August 12, 2008
Mr. David R. Humphrey
Accounting Branch Chief
Securities and Exchange Commission
Division of Corporation Finance
Washington, D.C. 20549
Accounting Branch Chief
Securities and Exchange Commission
Division of Corporation Finance
Washington, D.C. 20549
Re: | The E. W. Scripps Company | |
Form 10-K for the year ended December 31, 2007 | ||
File No. 000-16914 |
Dear Mr. Humphrey,
This letter supplements our July 10, 2008, response to your letter dated June 25, 2008, regarding the SEC’s review of our Form 10-K for the year ended December 31, 2007.
In preparing our second quarter 2008 financial statements we determined that interim indicators of impairment were present that made it more likely than not that the carrying value of our reporting units may be less than their carrying values.
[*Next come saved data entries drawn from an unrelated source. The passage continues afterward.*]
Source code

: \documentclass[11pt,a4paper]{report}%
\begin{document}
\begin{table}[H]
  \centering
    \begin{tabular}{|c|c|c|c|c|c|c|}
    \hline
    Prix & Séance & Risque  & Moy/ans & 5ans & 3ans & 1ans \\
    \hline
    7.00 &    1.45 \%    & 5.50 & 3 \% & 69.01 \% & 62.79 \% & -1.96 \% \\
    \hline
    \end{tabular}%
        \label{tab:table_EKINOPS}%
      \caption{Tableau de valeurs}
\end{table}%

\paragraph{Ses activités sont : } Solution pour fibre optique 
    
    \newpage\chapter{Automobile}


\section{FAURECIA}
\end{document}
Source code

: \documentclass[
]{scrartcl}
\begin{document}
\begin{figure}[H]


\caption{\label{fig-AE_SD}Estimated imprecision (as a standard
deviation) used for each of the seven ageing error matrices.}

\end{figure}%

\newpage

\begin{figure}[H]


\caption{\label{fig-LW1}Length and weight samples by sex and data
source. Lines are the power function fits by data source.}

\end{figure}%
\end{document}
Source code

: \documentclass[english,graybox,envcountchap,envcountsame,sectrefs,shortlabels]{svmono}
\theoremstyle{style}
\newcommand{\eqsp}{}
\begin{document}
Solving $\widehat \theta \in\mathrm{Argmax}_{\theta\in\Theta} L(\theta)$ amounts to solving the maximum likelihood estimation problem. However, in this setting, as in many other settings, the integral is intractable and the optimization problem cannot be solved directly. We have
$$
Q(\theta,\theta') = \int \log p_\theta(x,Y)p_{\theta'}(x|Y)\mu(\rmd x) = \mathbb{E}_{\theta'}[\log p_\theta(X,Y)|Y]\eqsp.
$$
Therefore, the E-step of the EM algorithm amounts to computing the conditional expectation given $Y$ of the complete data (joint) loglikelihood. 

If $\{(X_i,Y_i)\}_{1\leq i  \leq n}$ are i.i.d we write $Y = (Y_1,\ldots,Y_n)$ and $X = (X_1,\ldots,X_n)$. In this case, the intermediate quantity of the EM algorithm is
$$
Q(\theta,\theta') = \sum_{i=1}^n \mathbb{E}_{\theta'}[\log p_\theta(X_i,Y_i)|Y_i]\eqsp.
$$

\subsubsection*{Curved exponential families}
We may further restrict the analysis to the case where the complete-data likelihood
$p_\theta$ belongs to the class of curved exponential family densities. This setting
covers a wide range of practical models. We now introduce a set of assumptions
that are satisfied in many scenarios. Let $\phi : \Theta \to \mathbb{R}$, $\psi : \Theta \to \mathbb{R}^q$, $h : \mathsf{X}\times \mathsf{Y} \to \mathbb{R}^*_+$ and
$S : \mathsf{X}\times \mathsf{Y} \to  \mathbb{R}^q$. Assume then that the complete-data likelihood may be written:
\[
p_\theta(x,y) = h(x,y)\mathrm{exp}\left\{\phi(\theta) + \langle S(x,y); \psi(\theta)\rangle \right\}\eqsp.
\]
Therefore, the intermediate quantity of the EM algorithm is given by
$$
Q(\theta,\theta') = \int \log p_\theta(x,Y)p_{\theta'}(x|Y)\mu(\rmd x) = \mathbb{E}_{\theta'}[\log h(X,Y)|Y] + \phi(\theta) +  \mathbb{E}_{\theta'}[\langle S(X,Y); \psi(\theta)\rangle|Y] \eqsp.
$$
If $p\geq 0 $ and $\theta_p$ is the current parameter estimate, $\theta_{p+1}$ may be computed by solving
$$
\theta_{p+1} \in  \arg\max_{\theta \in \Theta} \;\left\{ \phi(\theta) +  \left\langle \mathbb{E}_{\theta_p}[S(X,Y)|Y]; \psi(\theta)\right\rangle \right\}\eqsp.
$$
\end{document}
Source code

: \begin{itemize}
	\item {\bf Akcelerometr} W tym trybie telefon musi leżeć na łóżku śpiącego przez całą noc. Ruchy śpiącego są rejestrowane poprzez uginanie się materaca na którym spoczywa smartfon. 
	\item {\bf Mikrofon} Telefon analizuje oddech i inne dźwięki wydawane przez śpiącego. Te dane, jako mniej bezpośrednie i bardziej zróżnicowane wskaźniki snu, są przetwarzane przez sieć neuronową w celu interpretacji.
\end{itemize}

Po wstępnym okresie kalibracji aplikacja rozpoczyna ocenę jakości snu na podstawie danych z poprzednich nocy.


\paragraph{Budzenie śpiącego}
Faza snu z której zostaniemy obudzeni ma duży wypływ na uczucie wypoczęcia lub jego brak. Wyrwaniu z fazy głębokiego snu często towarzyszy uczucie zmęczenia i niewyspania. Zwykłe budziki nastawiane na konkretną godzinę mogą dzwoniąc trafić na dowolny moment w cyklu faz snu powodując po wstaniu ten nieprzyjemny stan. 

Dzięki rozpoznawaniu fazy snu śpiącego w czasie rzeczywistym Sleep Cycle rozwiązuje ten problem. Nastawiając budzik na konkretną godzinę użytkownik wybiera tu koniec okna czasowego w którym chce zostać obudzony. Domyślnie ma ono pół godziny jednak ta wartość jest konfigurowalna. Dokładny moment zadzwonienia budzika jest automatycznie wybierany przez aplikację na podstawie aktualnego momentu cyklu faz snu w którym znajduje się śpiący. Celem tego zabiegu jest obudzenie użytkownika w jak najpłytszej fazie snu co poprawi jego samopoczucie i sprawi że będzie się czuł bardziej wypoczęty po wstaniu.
As disclosed in our Quarterly Report on Form 10-Q filed yesterday, we performed an interim impairment test. That test indicated the fair value of our newspapers reporting unit was less than its carrying value and that the fair value of our broadcast television reporting unit exceeded its carrying value. As a result, we recorded an impairment charge of $779 million to write-off goodwill for our newspapers reporting unit and a $95 million charge to write down the carrying value of our investments in our Denver JOA and Colorado newspaper partnership.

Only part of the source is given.